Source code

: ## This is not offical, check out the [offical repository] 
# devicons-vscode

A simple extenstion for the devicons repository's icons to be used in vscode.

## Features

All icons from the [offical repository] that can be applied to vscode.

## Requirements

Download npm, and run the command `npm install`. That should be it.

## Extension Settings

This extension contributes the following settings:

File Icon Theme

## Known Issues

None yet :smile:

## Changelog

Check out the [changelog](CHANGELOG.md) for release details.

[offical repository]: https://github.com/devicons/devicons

══════

§ **TASK GOAL**:
Output a faithful copy of every entry, keeping each line as written.

§ **SOLVED EXERCISE**:
Source code

: ## This is not offical, check out the [offical repository] 
# devicons-vscode

A simple extenstion for the devicons repository's icons to be used in vscode.

## Features

All icons from the [offical repository] that can be applied to vscode.

## Requirements

Download npm, and run the command `npm install`. That should be it.

## Extension Settings

This extension contributes the following settings:

File Icon Theme

## Known Issues

None yet :smile:

## Changelog

Check out the [changelog](CHANGELOG.md) for release details.

[offical repository]: https://github.com/devicons/devicons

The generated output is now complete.